▶ _Exercise instructions_: Scan the entries below and return each line that contains "Graphs".

[Stored data]
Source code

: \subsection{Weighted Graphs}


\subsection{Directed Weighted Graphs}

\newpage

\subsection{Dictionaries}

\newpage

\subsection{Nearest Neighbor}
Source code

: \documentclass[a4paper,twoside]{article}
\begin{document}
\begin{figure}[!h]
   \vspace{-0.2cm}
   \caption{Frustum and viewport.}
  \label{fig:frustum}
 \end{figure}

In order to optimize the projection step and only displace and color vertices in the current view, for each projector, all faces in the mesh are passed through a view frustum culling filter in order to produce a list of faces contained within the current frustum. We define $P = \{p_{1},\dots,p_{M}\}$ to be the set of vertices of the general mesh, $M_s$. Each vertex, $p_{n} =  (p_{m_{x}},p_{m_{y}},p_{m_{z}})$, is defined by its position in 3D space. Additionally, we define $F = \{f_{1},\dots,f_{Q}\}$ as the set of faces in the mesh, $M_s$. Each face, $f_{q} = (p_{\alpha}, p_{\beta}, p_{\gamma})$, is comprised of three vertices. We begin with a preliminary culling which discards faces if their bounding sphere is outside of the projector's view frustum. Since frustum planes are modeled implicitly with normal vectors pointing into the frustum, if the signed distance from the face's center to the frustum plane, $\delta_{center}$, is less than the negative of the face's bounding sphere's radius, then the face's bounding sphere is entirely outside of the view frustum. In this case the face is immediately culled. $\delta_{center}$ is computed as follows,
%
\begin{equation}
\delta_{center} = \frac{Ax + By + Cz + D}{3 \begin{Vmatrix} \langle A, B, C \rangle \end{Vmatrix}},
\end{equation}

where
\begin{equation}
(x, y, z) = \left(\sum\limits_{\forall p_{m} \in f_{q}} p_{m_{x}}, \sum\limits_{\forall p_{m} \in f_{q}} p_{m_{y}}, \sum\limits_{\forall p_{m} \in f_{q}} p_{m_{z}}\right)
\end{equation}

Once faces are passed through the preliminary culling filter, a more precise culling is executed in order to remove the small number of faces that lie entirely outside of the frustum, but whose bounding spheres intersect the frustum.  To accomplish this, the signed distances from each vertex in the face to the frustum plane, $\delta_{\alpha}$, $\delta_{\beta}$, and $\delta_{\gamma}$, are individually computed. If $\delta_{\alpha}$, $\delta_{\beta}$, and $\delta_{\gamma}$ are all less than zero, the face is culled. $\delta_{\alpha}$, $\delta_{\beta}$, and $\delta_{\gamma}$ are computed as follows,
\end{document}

▶ _Answer box_:
: \subsection{Weighted Graphs}
\subsection{Directed Weighted Graphs}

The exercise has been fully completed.